After completing six cycles of chemotherapy and radiotherapy, the patient underwent CNB for both breast nodules. MRI (Figures 2C) and nasopharyngeal endoscopy (Figure 4C and D) performed after treatment revealed complete remission of the tumor in the nasopharynx. In addition, breast MRI (Figure 2C and D) and ultrasound (Figure 3C and D) performed after six cycles of chemotherapy revealed remission of the breast lesions. No cancer was found on pathological examination, and complete remission had been achieved. As the patient had advanced NPC, oral maintenance therapy was continued with capecitabine at 1000 mg bid. Each cycle included a two-week treatment, followed by a one week off treatment.
Follow-ups were scheduled every 3 mo. During the follow-up visit, in addition to the physical examination, ultrasound examinations of the breast and axillary areas, bilateral supraclavicle, uterus, and abdomen were performed. Furthermore, chest computed tomography and nasopharyngeal MRI scans were reviewed every 6 mo. A systemic examination in December 2021 revealed no recurrence or metastasis.
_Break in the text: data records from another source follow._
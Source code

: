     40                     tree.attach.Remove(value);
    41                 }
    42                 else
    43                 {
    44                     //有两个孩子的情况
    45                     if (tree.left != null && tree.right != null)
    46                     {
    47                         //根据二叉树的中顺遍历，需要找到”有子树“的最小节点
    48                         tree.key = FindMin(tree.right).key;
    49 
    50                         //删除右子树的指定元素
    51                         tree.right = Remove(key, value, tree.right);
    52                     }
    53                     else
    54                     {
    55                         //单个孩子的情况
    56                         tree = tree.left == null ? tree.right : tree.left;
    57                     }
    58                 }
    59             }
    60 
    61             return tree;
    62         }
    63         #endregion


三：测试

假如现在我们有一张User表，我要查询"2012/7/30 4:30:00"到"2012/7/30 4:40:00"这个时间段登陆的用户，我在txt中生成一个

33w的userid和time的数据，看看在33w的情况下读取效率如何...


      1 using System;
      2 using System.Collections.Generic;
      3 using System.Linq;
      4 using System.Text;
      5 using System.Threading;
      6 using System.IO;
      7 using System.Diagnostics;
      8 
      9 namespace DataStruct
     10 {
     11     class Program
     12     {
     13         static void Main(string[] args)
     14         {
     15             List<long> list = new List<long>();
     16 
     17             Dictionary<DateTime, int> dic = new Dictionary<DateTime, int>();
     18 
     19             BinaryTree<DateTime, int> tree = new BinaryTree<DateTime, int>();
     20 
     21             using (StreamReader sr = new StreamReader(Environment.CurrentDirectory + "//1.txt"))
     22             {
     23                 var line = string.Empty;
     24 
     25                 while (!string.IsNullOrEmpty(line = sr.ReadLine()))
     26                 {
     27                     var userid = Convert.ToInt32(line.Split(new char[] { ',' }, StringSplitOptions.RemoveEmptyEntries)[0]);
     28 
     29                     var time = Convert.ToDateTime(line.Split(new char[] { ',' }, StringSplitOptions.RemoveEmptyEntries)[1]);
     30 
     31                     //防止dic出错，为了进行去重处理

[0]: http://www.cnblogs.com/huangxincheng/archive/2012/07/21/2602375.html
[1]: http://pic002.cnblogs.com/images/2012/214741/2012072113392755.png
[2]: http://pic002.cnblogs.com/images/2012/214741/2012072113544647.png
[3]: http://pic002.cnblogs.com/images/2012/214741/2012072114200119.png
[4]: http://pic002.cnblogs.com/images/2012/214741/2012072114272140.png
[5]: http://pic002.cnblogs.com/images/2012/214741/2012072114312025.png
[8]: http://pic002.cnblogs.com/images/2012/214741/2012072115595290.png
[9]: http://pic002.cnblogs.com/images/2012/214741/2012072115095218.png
Malignant tumors rarely metastasize to the breast, with a reported incidence of merely 0.5%–2.0% worldwide[13-15]. These tumors include malignant lymphoma; malignant melanoma; and lung, gastric, prostate, and ovarian cancers[15-17]. In recent years, cases of NPC metastases to the breast have been occasionally reported[8-10,15,18,19]. However, these reports described cases of metachronous breast metastases that developed after the diagnosis and treatment of NPC. Given this rare incidence, no systematic clinical studies have been conducted to date.
In the present case, the patient had a breast mass as the first sign, and CNB examination revealed invasive breast carcinoma and axillary lymph node metastasis. Primary NPC was detected by MRI and PET-CT, and repeated biopsies with immunohistochemical and EBV tests confirmed that the breast tumors were secondary to the NPC, thereby avoiding overtreatment. In the present case, lymphatic metastasis and obstruction may have been caused by lymphatic reflux to the breast[20].
The present case differs from metachronous breast metastases reported previously[8-10]. Based on our experience, patients with locally advanced tumors should first undergo a systematic examination, including craniocerebral CT/MR, to ensure better understanding of the patient’s condition and prevent omissions. Second, it is essential to clarify the specific pathological type of breast cancer. When the pathological type is unclear or results suggest triple-negative breast cancer, attention should be paid to the possibility of secondary breast metastasis.
No studies have definitively indicated that patients with breast metastases from NPC can benefit from modified radical mastectomy for breast cancer. Therefore, in the present case, systemic treatment of the metastatic tumors and radical radiotherapy for the primary NPC were performed. Efficacy evaluation at the six-month follow-up revealed complete remission. However, the short follow-up time represents a limitation of the present report. While regular reviews and follow-ups are being undertaken to monitor changes in the patient’s condition, further evidence is required to determine the optimal management strategies for this condition.
This case report suggests that breast specialists should carefully rule out secondary breast cancer during diagnosis and treatment. Furthermore, for patients with malignant tumors, the pathological type of the tumor should be identified to obtain the most accurate diagnosis and prevent excessive diagnosis and treatment.
Provenance and peer review: Unsolicited article; Externally peer reviewed.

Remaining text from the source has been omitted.